═══ EXTRACTED ENTRIES
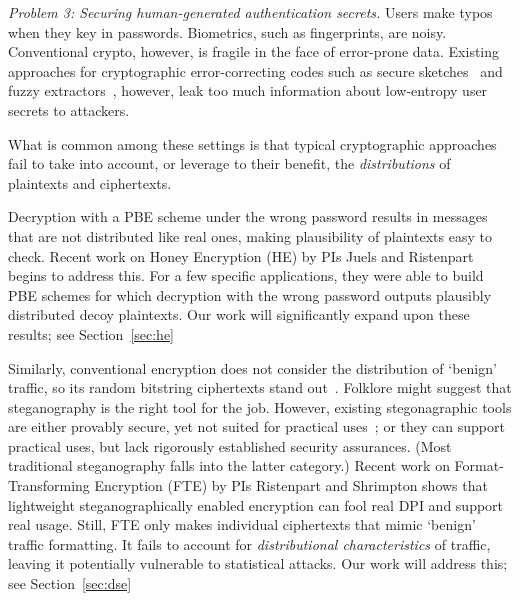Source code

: \begin{newitemize}
\item{\em Problem 3: Securing human-generated authentication secrets.} Users make typos
when they key in passwords. Biometrics, such as fingerprints, are noisy.
Conventional crypto, however, is fragile in the face of error-prone data. 
Existing approaches for cryptographic error-correcting codes such as secure
sketches~\cite{} and fuzzy extractors~\cite{}, however, leak too much
information about low-entropy user secrets to attackers.
\end{newitemize}
What is common among these settings is that 
typical cryptographic approaches fail to take into account, or
leverage to their benefit, the \textit{distributions} of plaintexts and ciphertexts.

Decryption with a PBE scheme under the wrong password results in
messages that are not distributed like real ones, making plausibility
of plaintexts easy to check.  Recent work on Honey Encryption (HE) by PIs Juels and
Ristenpart begins to address this.  For a few specific applications,
they were able to build PBE schemes for which decryption with the wrong
password outputs plausibly distributed decoy plaintexts. 
Our work will significantly expand upon these results; see Section~\ref{sec:he}

Similarly, conventional encryption does not consider the distribution
of `benign' traffic, so its random bitstring ciphertexts stand
out~\cite{KBMP13}.  Folklore might suggest that steganography 
is the right tool for the job.  However, existing
stegonagraphic tools are either provably secure, yet not suited for
practical uses~\cite{Hopper:Provable_Stego}; or they can support
practical uses, but lack rigorously established security
assurances. (Most traditional steganography falls into the latter category.)
Recent work on Format-Transforming Encryption (FTE) by PIs Ristenpart
and Shrimpton shows that lightweight steganographically enabled
encryption can fool real DPI and support real usage.  Still, FTE only makes
{individual} ciphertexts that mimic `benign' traffic formatting.  
It fails to account for \textit{distributional characteristics} of
traffic, leaving it potentially vulnerable to statistical attacks.  
Our work will address this; see Section~\ref{sec:dse}


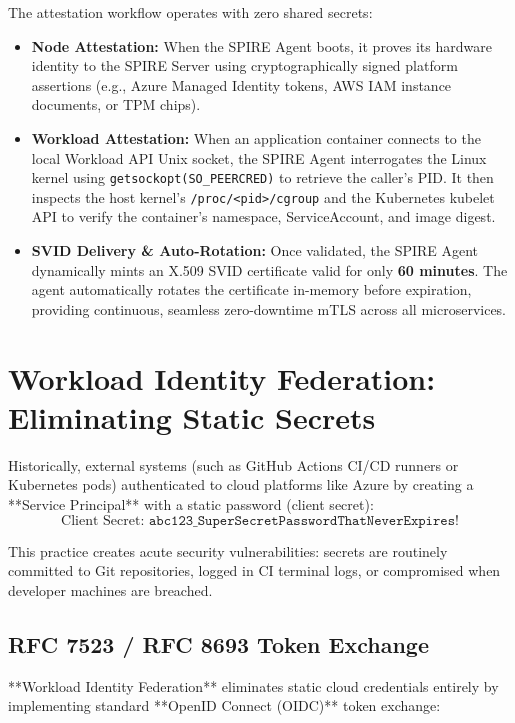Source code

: The attestation workflow operates with zero shared secrets:
\begin{itemize}[leftmargin=12pt]
  \item \textbf{Node Attestation:} When the SPIRE Agent boots, it proves its hardware identity to the SPIRE Server using cryptographically signed platform assertions (e.g., Azure Managed Identity tokens, AWS IAM instance documents, or TPM chips).
  \item \textbf{Workload Attestation:} When an application container connects to the local Workload API Unix socket, the SPIRE Agent interrogates the Linux kernel using \texttt{getsockopt(SO\_PEERCRED)} to retrieve the caller's PID. It then inspects the host kernel's \texttt{/proc/<pid>/cgroup} and the Kubernetes kubelet API to verify the container's namespace, ServiceAccount, and image digest.
  \item \textbf{SVID Delivery \& Auto-Rotation:} Once validated, the SPIRE Agent dynamically mints an X.509 SVID certificate valid for only \textbf{60 minutes}. The agent automatically rotates the certificate in-memory before expiration, providing continuous, seamless zero-downtime mTLS across all microservices.
\end{itemize}

\section{Workload Identity Federation: Eliminating Static Secrets}

Historically, external systems (such as GitHub Actions CI/CD runners or Kubernetes pods) authenticated to cloud platforms like Azure by creating a **Service Principal** with a static password (client secret):
\begin{equation*}
\text{Client Secret: } \texttt{abc123\_SuperSecretPasswordThatNeverExpires!}
\end{equation*}

This practice creates acute security vulnerabilities: secrets are routinely committed to Git repositories, logged in CI terminal logs, or compromised when developer machines are breached.

\subsection{RFC 7523 / RFC 8693 Token Exchange}
**Workload Identity Federation** eliminates static cloud credentials entirely by implementing standard **OpenID Connect (OIDC)** token exchange:

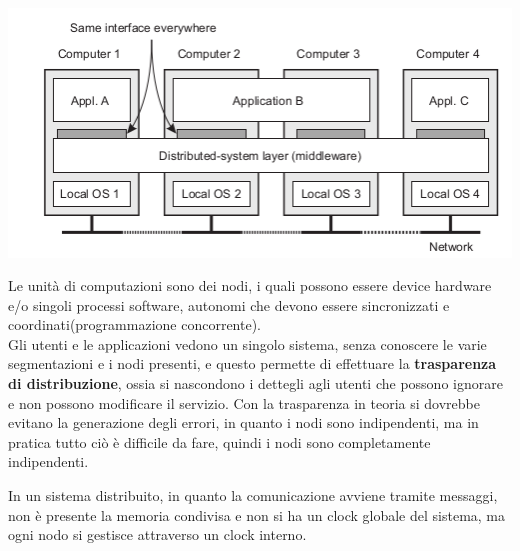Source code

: \documentclass[a4paper,12pt, oneside]{book}
\begin{document}
\begin{center}
\includegraphics[scale=2.5]{img/cli.png}
\end{center}
Le unità di computazioni sono dei nodi, i quali possono essere device hardware e/o singoli processi
software, autonomi che devono essere sincronizzati e coordinati(programmazione concorrente).\\
Gli utenti e le applicazioni vedono un singolo sistema, senza conoscere le varie segmentazioni
e i nodi presenti, e questo permette di effettuare la \textbf{trasparenza di distribuzione},
ossia si nascondono i dettegli agli utenti che possono ignorare e non possono modificare il servizio.\newline
Con la trasparenza in teoria si dovrebbe evitano la generazione degli errori, in quanto i nodi sono
indipendenti, ma in pratica tutto ciò è difficile da fare, quindi i nodi sono completamente indipendenti.

In un sistema distribuito, in quanto la comunicazione avviene tramite messaggi, non è presente la memoria
condivisa e non si ha un clock globale del sistema, ma ogni nodo si gestisce attraverso un clock interno.
\end{document}
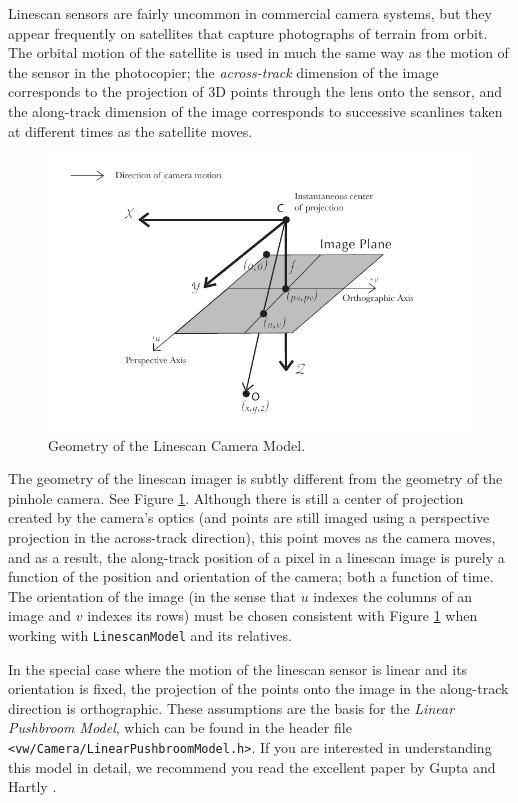 Linescan sensors are fairly uncommon in commercial camera systems, but
they appear frequently on satellites that capture photographs of
terrain from orbit.  The orbital motion of the satellite is used in
much the same way as the motion of the sensor in the photocopier; the
{\em across-track} dimension of the image corresponds to the
projection of 3D points through the lens onto the sensor, and the
along-track dimension of the image corresponds to successive scanlines
taken at different times as the satellite moves.

\begin{figure}[tbp]
\begin{center}
  \includegraphics[width=6in]{images/linescan_geometry.pdf}
 \end{center}
  \caption{Geometry of the Linescan Camera Model.}
  \label{fig:linescan-geometry}
\end{figure}

The geometry of the linescan imager is subtly different from the
geometry of the pinhole camera.  See Figure
\ref{fig:linescan-geometry}.  Although there is still a center of
projection created by the camera's optics (and points are still imaged
using a perspective projection in the across-track direction), this
point moves as the camera moves, and as a result, the along-track
position of a pixel in a linescan image is purely a function of the
position and orientation of the camera; both a function of time.  The
orientation of the image (in the sense that $u$ indexes the columns of
an image and $v$ indexes its rows) must be chosen consistent with
Figure \ref{fig:linescan-geometry} when working with
\verb#LinescanModel# and its relatives.

In the special case where the motion of the linescan sensor is linear
and its orientation is fixed, the projection of the points onto the
image in the along-track direction is orthographic.  These assumptions
are the basis for the {\em Linear Pushbroom Model}, which can be found
in the header file \verb#<vw/Camera/LinearPushbroomModel.h>#.  If you
are interested in understanding this model in detail, we recommend you
read the excellent paper by Gupta and Hartly \cite{gupta97}.

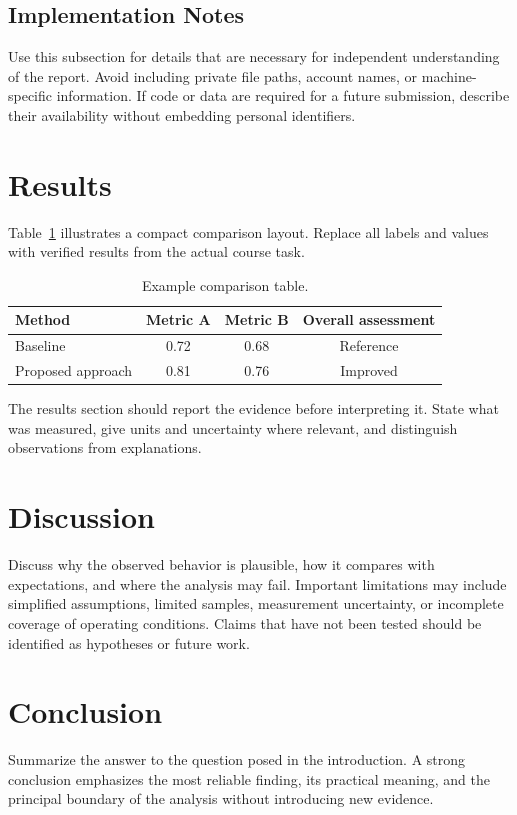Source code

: \documentclass[11pt,a4paper]{article}
\begin{document}
\subsection{Implementation Notes}
Use this subsection for details that are necessary for independent understanding of the report. Avoid including private file paths, account names, or machine-specific information. If code or data are required for a future submission, describe their availability without embedding personal identifiers.

\section{Results}
Table~\ref{tab:example} illustrates a compact comparison layout. Replace all labels and values with verified results from the actual course task.

\begin{table}[htbp]
  \centering
  \caption{Example comparison table.}
  \label{tab:example}
  \begin{tabular}{lccc}
    \toprule
    Method & Metric A & Metric B & Overall assessment \\
    \midrule
    Baseline & 0.72 & 0.68 & Reference \\
    Proposed approach & 0.81 & 0.76 & Improved \\
    \bottomrule
  \end{tabular}
\end{table}

The results section should report the evidence before interpreting it. State what was measured, give units and uncertainty where relevant, and distinguish observations from explanations.

\section{Discussion}
Discuss why the observed behavior is plausible, how it compares with expectations, and where the analysis may fail. Important limitations may include simplified assumptions, limited samples, measurement uncertainty, or incomplete coverage of operating conditions. Claims that have not been tested should be identified as hypotheses or future work.

\section{Conclusion}
Summarize the answer to the question posed in the introduction. A strong conclusion emphasizes the most reliable finding, its practical meaning, and the principal boundary of the analysis without introducing new evidence.
\end{document}
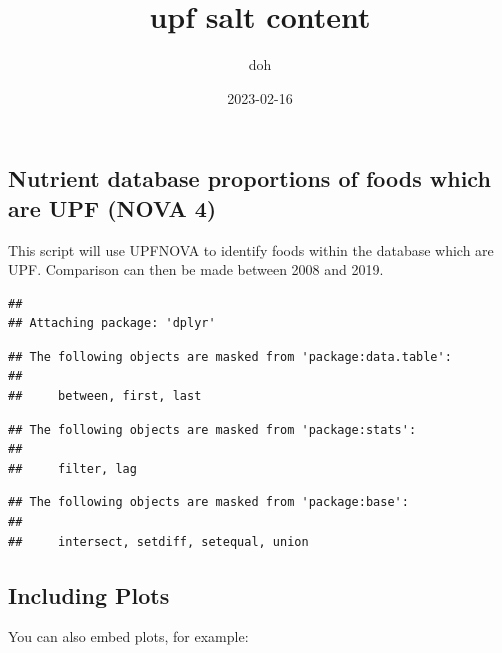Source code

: \documentclass[
]{article}
\title{upf salt content}
\author{doh}
\date{2023-02-16}
\begin{document}
\maketitle

{
\setcounter{tocdepth}{2}
\tableofcontents
}
\hypertarget{nutrient-database-proportions-of-foods-which-are-upf-nova-4}{%
\subsection{Nutrient database proportions of foods which are UPF (NOVA
4)}\label{nutrient-database-proportions-of-foods-which-are-upf-nova-4}}

This script will use UPFNOVA to identify foods within the database which
are UPF. Comparison can then be made between 2008 and 2019.

\begin{verbatim}
## 
## Attaching package: 'dplyr'
\end{verbatim}

\begin{verbatim}
## The following objects are masked from 'package:data.table':
## 
##     between, first, last
\end{verbatim}

\begin{verbatim}
## The following objects are masked from 'package:stats':
## 
##     filter, lag
\end{verbatim}

\begin{verbatim}
## The following objects are masked from 'package:base':
## 
##     intersect, setdiff, setequal, union
\end{verbatim}

\hypertarget{including-plots}{%
\subsection{Including Plots}\label{including-plots}}

You can also embed plots, for example:
\end{document}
══════
• **DIRECTIONS**
Would you please output only the lines from the start of the material above up to and including the line with "of plaintexts easy", exactly as they appear and without pictures?

• **SOLUTION TO THIS EXERCISE**
Source code

: \begin{newitemize}
\item{\em Problem 3: Securing human-generated authentication secrets.} Users make typos
when they key in passwords. Biometrics, such as fingerprints, are noisy.
Conventional crypto, however, is fragile in the face of error-prone data. 
Existing approaches for cryptographic error-correcting codes such as secure
sketches~\cite{} and fuzzy extractors~\cite{}, however, leak too much
information about low-entropy user secrets to attackers.
\end{newitemize}
What is common among these settings is that 
typical cryptographic approaches fail to take into account, or
leverage to their benefit, the \textit{distributions} of plaintexts and ciphertexts.

Decryption with a PBE scheme under the wrong password results in
messages that are not distributed like real ones, making plausibility
of plaintexts easy to check.  Recent work on Honey Encryption (HE) by PIs Juels and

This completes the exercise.